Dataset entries
↓↓↓
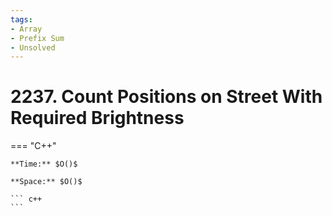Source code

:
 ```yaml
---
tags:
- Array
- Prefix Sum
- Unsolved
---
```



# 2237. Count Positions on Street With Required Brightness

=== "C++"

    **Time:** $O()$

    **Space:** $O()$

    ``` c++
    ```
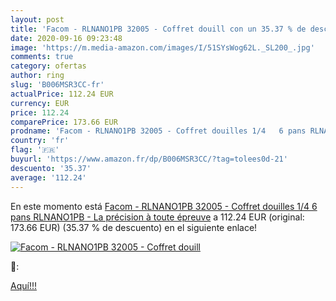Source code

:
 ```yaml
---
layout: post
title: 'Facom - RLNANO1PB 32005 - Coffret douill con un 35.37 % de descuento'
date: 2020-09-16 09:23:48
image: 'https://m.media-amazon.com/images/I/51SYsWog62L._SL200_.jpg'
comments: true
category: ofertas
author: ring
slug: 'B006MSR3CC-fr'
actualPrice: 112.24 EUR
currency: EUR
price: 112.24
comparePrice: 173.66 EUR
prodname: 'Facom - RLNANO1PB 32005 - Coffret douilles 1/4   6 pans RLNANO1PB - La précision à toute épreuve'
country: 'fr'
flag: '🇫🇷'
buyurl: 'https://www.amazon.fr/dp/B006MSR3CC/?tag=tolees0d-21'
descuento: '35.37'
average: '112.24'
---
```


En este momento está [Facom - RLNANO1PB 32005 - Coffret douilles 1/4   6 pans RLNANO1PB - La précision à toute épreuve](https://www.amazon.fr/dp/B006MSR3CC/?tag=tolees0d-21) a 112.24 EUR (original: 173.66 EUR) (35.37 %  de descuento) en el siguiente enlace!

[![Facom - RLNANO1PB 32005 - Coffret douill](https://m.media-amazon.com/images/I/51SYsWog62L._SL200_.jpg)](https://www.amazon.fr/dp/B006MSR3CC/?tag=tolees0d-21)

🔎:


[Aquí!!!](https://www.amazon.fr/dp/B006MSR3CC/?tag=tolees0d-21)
↑↑↑
↓↓↓
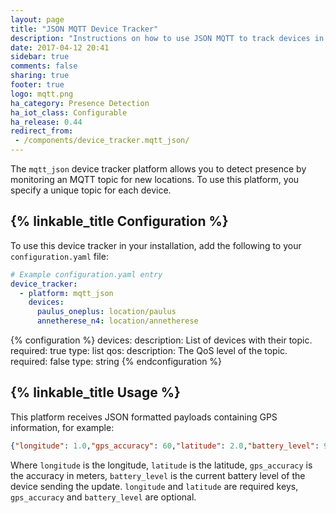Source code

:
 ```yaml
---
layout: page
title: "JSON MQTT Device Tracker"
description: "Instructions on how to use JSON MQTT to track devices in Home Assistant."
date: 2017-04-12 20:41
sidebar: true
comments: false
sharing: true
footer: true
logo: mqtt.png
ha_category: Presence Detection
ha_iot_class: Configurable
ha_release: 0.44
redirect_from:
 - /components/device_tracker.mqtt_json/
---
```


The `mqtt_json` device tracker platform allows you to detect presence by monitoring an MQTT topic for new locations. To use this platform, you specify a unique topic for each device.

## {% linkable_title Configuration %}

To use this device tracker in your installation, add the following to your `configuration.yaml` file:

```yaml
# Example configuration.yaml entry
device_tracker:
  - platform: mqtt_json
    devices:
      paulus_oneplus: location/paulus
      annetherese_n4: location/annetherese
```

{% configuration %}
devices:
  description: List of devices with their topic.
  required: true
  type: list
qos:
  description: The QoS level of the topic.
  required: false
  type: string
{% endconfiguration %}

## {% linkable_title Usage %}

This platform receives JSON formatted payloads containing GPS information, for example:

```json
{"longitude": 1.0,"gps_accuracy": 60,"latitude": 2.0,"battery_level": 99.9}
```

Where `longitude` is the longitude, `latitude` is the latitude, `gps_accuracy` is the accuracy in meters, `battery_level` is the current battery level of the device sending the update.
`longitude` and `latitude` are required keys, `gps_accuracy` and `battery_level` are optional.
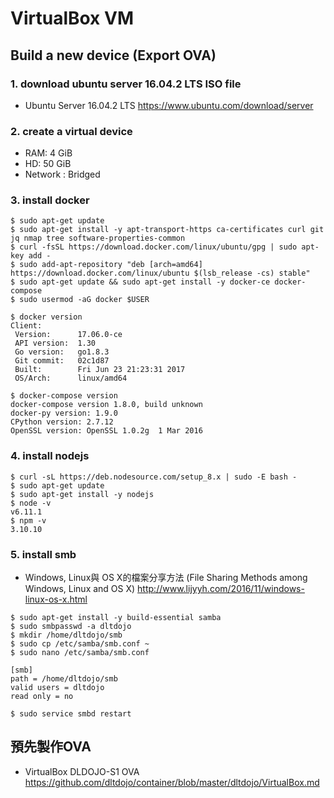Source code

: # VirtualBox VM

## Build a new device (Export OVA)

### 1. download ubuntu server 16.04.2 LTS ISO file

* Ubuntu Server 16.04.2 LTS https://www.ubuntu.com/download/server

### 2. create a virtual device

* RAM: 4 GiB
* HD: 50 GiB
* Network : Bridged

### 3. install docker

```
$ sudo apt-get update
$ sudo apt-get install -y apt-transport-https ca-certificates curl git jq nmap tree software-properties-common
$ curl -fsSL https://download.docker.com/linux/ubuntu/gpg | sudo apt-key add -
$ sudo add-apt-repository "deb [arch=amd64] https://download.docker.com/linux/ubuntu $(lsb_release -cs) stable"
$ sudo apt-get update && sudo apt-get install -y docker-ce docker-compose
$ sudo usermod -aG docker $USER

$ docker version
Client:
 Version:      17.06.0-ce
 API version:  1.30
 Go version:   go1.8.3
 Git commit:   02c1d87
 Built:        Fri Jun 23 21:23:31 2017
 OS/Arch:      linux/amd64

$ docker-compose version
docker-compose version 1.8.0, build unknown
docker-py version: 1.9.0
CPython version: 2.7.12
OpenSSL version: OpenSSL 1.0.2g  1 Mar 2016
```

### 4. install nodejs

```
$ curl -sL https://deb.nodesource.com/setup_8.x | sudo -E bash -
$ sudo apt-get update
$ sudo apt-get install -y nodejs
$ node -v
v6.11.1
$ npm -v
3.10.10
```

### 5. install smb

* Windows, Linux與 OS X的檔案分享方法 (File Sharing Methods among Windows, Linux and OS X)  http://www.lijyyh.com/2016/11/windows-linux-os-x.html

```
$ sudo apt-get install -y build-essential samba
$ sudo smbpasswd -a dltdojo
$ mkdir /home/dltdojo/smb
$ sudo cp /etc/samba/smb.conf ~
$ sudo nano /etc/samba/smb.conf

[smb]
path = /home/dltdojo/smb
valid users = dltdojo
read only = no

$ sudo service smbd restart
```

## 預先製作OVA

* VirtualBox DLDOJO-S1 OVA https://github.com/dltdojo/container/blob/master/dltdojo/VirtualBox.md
↑↑↑
↓↓↓
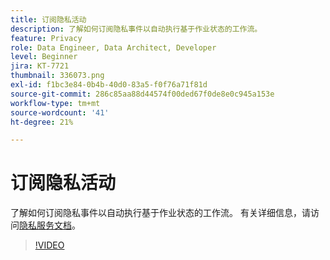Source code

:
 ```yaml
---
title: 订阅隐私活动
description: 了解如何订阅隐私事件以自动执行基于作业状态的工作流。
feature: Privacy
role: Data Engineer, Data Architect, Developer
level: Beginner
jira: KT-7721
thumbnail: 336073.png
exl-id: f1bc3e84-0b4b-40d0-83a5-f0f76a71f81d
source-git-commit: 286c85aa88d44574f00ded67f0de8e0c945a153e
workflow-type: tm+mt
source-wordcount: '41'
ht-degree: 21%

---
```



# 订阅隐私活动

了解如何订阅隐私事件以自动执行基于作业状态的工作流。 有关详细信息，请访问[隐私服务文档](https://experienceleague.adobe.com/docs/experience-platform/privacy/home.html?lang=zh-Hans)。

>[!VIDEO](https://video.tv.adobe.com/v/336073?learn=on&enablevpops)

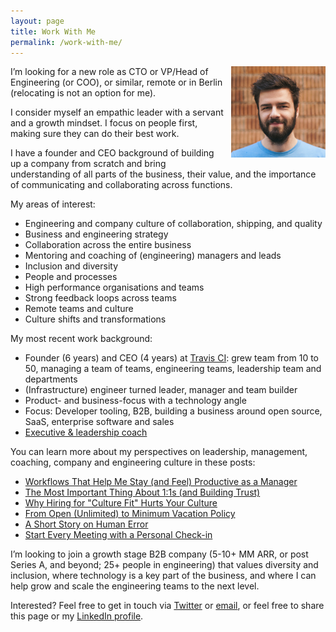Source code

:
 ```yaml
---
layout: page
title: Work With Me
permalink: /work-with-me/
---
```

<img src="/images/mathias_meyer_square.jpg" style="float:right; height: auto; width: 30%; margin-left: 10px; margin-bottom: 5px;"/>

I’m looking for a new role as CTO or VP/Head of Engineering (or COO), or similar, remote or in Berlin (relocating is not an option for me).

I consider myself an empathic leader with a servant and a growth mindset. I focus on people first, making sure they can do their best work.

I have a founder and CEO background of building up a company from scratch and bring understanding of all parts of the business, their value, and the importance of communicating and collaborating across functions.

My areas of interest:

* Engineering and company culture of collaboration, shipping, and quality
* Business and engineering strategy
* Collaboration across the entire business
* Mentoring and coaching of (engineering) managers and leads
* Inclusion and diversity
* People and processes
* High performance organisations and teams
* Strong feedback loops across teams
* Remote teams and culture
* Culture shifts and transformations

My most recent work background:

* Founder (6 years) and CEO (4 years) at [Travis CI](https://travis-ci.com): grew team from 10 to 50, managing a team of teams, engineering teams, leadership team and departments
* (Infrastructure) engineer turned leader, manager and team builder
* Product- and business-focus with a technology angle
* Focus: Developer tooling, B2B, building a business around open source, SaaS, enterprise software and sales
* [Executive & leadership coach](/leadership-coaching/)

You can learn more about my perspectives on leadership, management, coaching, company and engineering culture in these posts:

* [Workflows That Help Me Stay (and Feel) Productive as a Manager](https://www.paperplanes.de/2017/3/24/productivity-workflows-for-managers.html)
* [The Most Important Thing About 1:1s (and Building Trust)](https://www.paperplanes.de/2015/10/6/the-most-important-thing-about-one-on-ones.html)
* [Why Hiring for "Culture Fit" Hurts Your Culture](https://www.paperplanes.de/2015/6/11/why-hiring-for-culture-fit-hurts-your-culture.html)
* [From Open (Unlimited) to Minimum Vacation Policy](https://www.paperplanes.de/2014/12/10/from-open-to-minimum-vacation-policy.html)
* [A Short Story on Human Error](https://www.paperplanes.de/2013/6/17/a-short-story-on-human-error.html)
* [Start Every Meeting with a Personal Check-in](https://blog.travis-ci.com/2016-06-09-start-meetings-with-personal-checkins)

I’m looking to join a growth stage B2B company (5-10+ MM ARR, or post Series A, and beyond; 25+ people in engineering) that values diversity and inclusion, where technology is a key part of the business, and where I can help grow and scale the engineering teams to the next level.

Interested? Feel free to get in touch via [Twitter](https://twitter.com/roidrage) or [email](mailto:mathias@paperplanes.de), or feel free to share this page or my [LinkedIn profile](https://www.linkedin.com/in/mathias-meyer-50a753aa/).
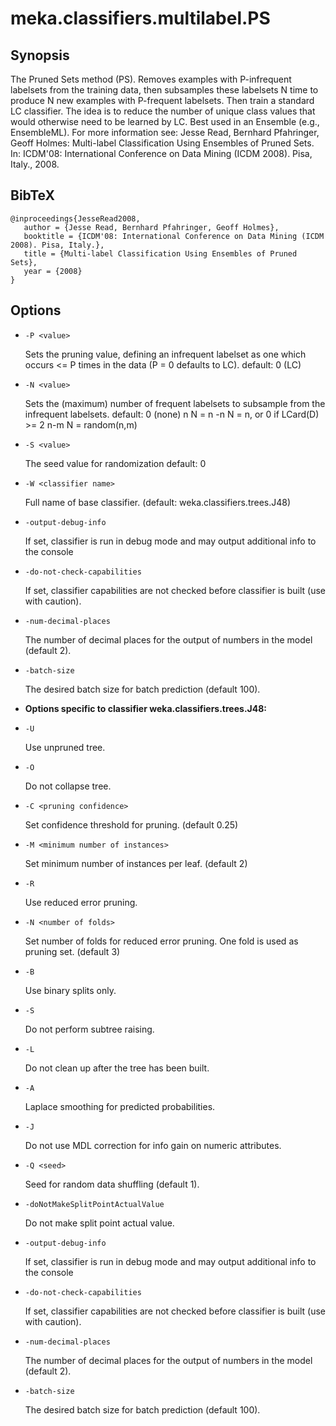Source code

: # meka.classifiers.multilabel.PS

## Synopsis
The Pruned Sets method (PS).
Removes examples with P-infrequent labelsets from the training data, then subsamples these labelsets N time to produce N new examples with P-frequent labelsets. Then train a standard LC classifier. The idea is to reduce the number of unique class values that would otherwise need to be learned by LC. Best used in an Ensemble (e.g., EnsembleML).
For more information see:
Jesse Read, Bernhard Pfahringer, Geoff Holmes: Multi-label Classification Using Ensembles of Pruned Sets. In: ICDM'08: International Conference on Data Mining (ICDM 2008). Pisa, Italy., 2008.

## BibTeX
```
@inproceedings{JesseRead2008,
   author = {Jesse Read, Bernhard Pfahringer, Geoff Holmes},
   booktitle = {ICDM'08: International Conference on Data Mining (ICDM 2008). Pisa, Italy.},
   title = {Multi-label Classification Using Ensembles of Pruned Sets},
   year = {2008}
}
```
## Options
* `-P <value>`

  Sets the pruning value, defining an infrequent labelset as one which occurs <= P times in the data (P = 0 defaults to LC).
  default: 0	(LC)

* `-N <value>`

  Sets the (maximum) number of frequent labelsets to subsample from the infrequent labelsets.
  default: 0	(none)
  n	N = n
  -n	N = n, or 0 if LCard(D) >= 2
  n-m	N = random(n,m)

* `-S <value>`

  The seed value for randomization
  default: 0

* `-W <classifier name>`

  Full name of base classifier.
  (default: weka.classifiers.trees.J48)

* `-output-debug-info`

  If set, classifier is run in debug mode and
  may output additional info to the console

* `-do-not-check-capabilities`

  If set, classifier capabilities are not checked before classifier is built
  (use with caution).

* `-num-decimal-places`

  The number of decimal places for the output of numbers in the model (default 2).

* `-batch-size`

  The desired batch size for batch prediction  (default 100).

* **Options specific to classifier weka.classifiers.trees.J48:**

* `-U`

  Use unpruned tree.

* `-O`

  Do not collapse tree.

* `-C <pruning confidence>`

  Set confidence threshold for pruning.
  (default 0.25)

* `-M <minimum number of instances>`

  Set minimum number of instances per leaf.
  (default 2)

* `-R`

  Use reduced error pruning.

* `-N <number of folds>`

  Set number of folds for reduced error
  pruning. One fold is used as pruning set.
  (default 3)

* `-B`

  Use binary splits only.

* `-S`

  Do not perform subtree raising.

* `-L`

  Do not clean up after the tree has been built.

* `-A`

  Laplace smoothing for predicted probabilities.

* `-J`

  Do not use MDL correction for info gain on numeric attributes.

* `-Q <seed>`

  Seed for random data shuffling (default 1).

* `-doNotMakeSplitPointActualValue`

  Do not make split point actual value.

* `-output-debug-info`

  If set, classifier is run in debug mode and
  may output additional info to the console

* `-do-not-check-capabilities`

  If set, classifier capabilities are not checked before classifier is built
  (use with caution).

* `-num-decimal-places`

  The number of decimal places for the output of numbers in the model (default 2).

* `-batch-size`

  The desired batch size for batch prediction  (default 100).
↑↑↑
# WHAT TO DO:
In these entries, some lines may contain the string "compose". Give the number of such lines and nothing more.

# RESULT FOR THIS TASK:
3